» **ACTIVITY**
Find the lines of data that contain the string "ενότητες", then list them.

» **TASK MATERIAL**
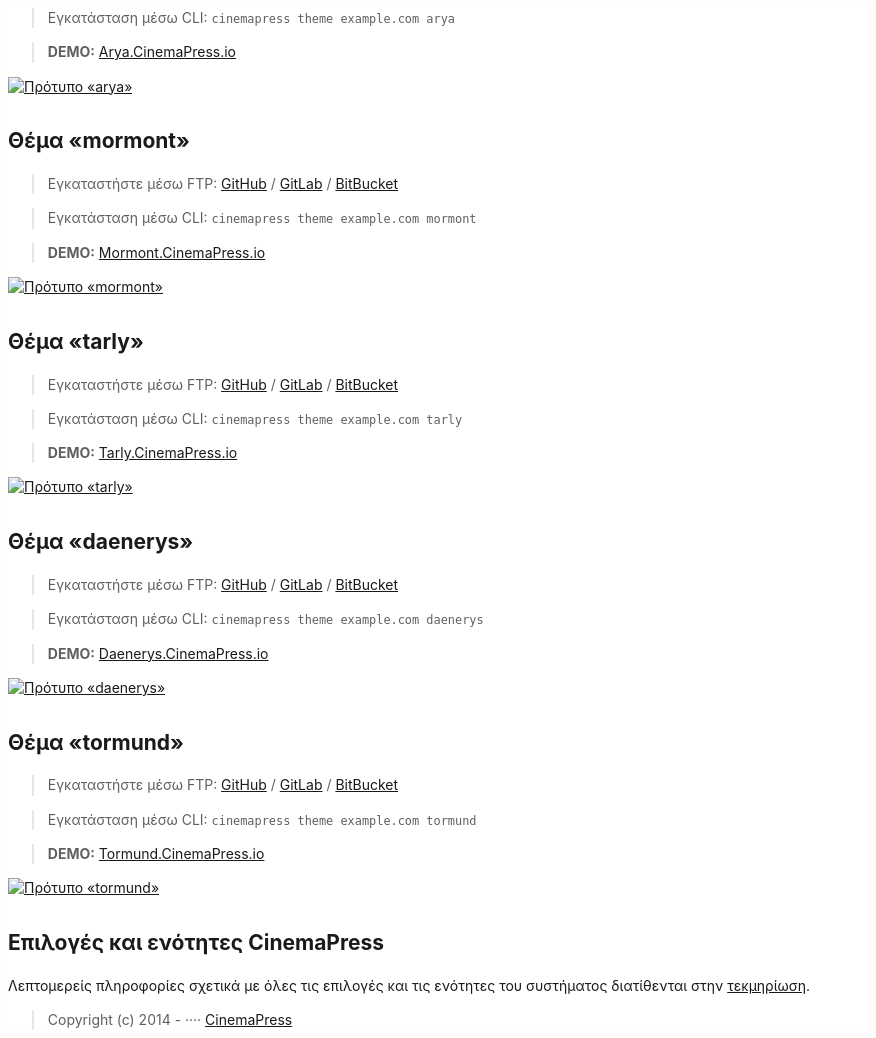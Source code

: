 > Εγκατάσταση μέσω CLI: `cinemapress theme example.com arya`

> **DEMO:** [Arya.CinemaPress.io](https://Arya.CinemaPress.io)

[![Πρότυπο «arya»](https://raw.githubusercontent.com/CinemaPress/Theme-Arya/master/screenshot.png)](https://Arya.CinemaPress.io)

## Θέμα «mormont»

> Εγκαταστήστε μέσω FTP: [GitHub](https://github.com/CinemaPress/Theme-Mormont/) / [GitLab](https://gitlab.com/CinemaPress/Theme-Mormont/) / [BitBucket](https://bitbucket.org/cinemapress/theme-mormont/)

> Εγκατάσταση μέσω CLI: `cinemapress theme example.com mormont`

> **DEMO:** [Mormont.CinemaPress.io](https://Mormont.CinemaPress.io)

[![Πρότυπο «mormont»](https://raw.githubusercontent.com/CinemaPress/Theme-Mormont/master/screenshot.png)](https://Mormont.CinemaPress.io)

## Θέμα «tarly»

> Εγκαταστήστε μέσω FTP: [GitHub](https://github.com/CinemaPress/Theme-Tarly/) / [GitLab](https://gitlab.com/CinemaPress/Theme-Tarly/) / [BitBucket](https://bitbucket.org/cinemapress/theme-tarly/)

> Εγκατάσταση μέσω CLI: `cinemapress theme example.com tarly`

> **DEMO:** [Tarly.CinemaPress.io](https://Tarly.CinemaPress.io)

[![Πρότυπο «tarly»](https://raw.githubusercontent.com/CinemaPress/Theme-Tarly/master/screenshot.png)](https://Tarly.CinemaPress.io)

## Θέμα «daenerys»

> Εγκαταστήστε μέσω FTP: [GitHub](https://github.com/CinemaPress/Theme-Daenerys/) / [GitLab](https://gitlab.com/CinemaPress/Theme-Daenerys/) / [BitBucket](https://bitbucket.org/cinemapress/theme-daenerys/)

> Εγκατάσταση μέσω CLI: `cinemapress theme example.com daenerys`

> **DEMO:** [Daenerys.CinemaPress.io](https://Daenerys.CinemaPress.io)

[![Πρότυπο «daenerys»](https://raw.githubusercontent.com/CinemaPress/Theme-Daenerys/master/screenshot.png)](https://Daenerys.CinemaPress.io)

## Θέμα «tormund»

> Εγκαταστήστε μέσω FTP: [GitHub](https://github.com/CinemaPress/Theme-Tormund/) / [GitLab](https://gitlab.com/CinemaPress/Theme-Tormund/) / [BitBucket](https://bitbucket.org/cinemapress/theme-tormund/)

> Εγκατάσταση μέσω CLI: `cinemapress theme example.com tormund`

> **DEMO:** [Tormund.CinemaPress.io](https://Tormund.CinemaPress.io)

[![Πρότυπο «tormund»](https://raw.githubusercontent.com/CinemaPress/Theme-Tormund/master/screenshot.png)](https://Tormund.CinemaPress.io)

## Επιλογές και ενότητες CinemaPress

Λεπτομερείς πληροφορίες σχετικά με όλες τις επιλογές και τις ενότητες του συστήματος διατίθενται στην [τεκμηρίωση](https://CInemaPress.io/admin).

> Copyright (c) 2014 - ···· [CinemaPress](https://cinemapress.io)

==

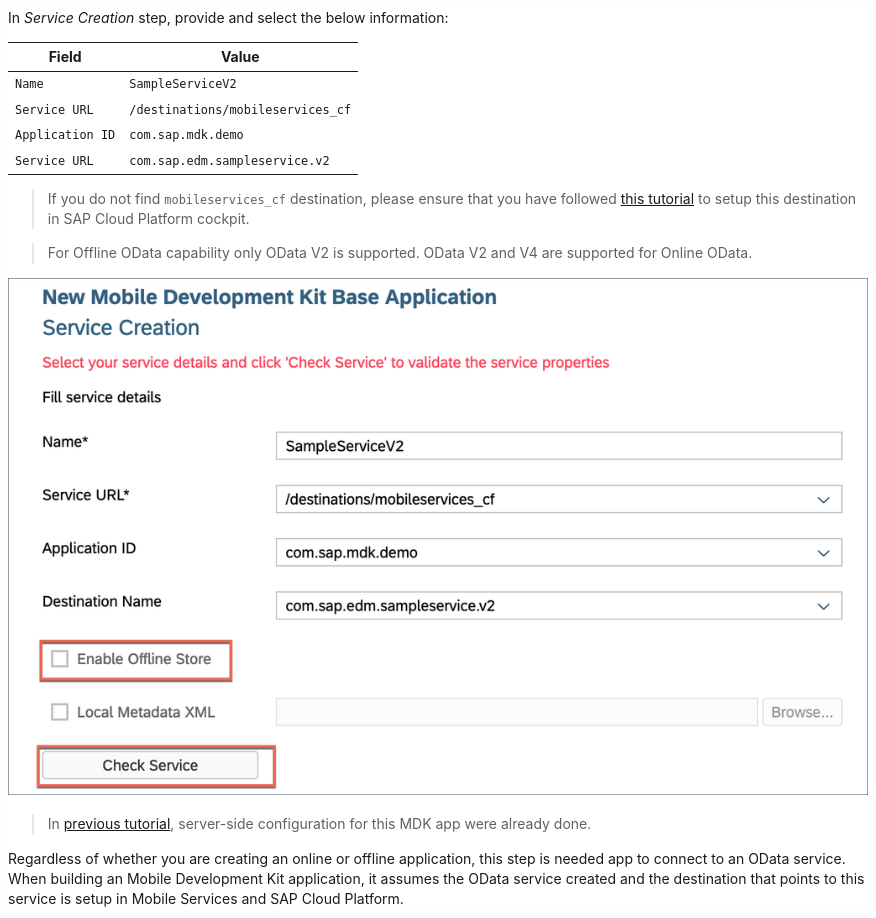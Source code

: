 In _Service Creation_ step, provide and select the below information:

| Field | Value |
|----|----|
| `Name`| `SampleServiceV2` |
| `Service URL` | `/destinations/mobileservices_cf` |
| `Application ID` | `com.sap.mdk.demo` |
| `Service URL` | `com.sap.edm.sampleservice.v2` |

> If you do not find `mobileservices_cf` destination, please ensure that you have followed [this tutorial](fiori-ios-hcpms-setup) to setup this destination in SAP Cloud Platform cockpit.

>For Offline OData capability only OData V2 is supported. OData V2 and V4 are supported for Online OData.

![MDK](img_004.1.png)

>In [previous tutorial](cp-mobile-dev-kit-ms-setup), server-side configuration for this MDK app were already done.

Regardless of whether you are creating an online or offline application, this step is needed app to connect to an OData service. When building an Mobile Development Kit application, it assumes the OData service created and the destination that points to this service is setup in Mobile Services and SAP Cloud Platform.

» **RESULT OF THIS TASK**
## Επιλογές και ενότητες CinemaPress
Λεπτομερείς πληροφορίες σχετικά με όλες τις επιλογές και τις ενότητες του συστήματος διατίθενται στην [τεκμηρίωση](https://CInemaPress.io/admin).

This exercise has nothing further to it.